> _To do_
Your answer should be the lines below from the one holding "#### 1. Spectra Input" through the one holding "- The object's", copied exactly and with nothing else.

> _Records for this exercise_

------------------------

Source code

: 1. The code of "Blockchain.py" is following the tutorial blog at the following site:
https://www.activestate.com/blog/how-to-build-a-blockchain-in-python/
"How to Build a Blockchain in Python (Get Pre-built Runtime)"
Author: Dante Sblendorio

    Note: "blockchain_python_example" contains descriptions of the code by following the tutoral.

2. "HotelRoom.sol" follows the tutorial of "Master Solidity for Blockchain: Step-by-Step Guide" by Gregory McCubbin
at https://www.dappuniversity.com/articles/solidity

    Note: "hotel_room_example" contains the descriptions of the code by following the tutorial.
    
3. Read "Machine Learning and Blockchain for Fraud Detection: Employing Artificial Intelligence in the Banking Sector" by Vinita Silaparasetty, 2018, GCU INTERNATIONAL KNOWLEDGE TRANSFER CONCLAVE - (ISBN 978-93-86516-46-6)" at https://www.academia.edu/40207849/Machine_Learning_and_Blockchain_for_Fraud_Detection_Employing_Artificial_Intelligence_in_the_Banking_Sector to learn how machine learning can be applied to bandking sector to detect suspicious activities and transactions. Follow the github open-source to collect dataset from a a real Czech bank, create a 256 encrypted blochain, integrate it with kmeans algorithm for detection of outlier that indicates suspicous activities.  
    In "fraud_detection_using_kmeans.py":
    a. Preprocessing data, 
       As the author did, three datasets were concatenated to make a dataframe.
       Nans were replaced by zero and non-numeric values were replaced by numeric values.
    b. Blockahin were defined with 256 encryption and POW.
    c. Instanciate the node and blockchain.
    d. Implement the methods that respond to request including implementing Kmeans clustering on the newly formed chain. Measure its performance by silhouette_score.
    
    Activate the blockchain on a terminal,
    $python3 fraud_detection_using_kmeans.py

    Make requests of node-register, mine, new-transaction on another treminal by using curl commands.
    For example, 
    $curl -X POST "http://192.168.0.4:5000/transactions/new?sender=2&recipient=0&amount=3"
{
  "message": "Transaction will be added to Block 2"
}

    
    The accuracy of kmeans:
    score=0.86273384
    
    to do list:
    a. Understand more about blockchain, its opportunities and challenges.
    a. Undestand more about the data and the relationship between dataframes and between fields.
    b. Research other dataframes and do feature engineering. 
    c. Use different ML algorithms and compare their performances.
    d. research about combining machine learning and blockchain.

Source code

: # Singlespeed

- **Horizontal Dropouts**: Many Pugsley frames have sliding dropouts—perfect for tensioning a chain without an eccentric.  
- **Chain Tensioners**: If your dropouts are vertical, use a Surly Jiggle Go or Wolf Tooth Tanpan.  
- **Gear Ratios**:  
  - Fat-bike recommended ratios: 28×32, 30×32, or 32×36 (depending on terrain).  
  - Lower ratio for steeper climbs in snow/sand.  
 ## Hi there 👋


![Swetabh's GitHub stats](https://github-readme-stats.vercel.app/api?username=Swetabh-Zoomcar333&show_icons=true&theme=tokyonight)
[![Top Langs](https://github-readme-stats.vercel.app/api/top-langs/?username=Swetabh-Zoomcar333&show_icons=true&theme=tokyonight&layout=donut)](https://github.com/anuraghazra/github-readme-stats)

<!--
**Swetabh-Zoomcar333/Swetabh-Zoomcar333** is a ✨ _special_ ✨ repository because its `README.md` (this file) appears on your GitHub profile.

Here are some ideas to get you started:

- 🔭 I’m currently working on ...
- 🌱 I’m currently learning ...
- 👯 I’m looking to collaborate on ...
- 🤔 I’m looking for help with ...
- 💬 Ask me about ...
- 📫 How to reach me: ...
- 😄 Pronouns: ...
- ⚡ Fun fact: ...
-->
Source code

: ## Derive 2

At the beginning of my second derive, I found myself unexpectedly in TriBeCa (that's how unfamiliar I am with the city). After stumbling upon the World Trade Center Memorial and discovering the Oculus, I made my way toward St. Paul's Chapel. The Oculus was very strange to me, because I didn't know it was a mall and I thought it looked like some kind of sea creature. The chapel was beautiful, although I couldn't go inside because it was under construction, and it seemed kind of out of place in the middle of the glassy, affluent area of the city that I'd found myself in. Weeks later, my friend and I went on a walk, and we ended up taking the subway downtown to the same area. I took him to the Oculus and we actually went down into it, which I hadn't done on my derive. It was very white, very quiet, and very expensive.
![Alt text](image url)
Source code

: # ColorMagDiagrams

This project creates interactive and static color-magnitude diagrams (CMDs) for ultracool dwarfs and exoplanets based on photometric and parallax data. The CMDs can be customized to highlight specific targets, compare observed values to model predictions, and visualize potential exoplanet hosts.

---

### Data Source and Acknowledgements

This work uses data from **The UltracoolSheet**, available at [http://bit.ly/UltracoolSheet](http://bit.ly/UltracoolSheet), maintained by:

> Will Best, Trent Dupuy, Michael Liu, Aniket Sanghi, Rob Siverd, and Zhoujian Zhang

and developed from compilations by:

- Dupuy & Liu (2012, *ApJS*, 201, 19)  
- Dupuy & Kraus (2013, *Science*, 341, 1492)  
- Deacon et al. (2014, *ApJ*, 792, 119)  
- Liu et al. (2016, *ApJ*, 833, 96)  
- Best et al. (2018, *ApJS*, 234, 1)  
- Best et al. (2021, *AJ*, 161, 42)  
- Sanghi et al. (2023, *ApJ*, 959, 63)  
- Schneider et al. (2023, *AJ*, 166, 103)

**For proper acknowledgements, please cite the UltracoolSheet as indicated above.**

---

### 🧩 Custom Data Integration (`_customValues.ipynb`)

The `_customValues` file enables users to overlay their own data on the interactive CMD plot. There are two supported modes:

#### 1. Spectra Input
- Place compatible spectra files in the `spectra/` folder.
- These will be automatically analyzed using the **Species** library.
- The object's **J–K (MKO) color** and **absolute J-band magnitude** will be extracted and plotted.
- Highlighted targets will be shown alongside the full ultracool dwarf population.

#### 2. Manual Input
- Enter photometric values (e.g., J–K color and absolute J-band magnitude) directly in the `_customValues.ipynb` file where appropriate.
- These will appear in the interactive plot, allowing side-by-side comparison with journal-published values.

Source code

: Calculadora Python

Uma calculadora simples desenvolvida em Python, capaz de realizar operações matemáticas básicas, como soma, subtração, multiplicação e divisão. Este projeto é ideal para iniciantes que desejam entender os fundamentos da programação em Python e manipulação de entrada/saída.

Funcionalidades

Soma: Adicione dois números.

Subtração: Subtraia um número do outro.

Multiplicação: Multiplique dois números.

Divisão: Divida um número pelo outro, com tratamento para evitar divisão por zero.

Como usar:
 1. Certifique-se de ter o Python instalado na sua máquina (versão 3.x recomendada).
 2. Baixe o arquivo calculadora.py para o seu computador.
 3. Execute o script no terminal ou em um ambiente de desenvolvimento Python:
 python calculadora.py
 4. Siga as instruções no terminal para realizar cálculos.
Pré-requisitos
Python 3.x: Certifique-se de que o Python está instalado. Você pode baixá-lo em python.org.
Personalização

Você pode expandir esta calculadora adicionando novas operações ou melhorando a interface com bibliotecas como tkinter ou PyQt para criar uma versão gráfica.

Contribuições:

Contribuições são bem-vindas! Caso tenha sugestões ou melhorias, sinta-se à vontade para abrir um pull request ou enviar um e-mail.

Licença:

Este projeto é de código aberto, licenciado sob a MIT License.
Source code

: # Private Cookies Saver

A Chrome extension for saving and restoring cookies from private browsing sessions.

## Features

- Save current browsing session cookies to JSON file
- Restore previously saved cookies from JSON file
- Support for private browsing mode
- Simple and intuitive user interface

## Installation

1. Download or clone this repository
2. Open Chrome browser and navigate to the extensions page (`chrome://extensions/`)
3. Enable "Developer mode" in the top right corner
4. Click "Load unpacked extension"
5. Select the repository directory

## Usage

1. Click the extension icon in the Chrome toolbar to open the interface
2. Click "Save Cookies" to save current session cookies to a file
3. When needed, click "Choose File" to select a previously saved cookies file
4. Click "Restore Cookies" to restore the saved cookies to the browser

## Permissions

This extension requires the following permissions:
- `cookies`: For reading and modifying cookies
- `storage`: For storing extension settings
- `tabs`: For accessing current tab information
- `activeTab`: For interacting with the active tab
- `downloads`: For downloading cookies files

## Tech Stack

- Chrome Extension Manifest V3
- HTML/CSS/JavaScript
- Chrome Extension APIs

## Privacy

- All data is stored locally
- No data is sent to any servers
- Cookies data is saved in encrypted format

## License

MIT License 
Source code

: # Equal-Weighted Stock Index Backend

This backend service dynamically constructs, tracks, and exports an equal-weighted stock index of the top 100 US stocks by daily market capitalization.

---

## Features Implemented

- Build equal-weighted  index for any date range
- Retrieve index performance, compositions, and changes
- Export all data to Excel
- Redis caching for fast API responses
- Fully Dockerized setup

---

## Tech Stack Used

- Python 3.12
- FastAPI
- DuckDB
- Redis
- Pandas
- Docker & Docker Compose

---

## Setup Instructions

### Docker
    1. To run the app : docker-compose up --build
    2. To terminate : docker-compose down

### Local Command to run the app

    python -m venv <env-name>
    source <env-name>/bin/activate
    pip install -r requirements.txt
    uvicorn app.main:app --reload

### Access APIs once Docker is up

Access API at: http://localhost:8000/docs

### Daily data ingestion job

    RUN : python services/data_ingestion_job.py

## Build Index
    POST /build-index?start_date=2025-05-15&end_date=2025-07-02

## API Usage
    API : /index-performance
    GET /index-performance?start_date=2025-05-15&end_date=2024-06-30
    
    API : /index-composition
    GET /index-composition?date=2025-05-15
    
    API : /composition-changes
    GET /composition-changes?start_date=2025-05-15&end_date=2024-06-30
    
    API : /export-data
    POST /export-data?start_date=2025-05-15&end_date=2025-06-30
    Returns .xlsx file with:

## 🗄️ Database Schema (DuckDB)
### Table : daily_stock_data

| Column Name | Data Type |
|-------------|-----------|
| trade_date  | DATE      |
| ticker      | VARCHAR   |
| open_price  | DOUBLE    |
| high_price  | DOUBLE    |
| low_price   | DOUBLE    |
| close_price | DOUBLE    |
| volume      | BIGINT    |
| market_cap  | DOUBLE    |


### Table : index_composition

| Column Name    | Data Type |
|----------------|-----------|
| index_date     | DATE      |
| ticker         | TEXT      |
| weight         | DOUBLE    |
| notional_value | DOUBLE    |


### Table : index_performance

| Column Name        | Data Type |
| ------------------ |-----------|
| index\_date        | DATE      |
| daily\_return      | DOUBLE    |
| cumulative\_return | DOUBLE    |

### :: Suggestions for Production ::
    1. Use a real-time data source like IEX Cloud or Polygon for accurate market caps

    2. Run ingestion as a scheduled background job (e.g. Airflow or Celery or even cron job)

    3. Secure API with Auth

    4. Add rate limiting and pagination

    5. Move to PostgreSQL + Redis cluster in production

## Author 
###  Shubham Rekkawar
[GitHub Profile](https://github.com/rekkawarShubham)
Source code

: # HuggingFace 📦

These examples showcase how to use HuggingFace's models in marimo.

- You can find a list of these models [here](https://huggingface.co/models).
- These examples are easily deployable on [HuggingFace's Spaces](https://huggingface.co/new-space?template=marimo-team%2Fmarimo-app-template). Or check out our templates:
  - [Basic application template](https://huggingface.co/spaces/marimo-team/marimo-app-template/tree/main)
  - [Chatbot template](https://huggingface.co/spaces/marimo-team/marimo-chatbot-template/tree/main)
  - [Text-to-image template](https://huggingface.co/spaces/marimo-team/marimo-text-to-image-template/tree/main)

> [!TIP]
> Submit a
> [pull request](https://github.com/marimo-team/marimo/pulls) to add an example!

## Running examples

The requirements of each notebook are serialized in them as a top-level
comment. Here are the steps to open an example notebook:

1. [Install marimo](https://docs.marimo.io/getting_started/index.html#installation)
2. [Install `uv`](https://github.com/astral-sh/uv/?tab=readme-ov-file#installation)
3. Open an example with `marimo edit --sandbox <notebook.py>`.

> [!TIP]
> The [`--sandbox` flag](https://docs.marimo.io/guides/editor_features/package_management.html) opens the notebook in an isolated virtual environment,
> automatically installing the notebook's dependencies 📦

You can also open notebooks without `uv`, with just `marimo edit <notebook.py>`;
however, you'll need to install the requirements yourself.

------------------------

> _Output of the exercise_
#### 1. Spectra Input
- Place compatible spectra files in the `spectra/` folder.
- These will be automatically analyzed using the **Species** library.
- The object's **J–K (MKO) color** and **absolute J-band magnitude** will be extracted and plotted.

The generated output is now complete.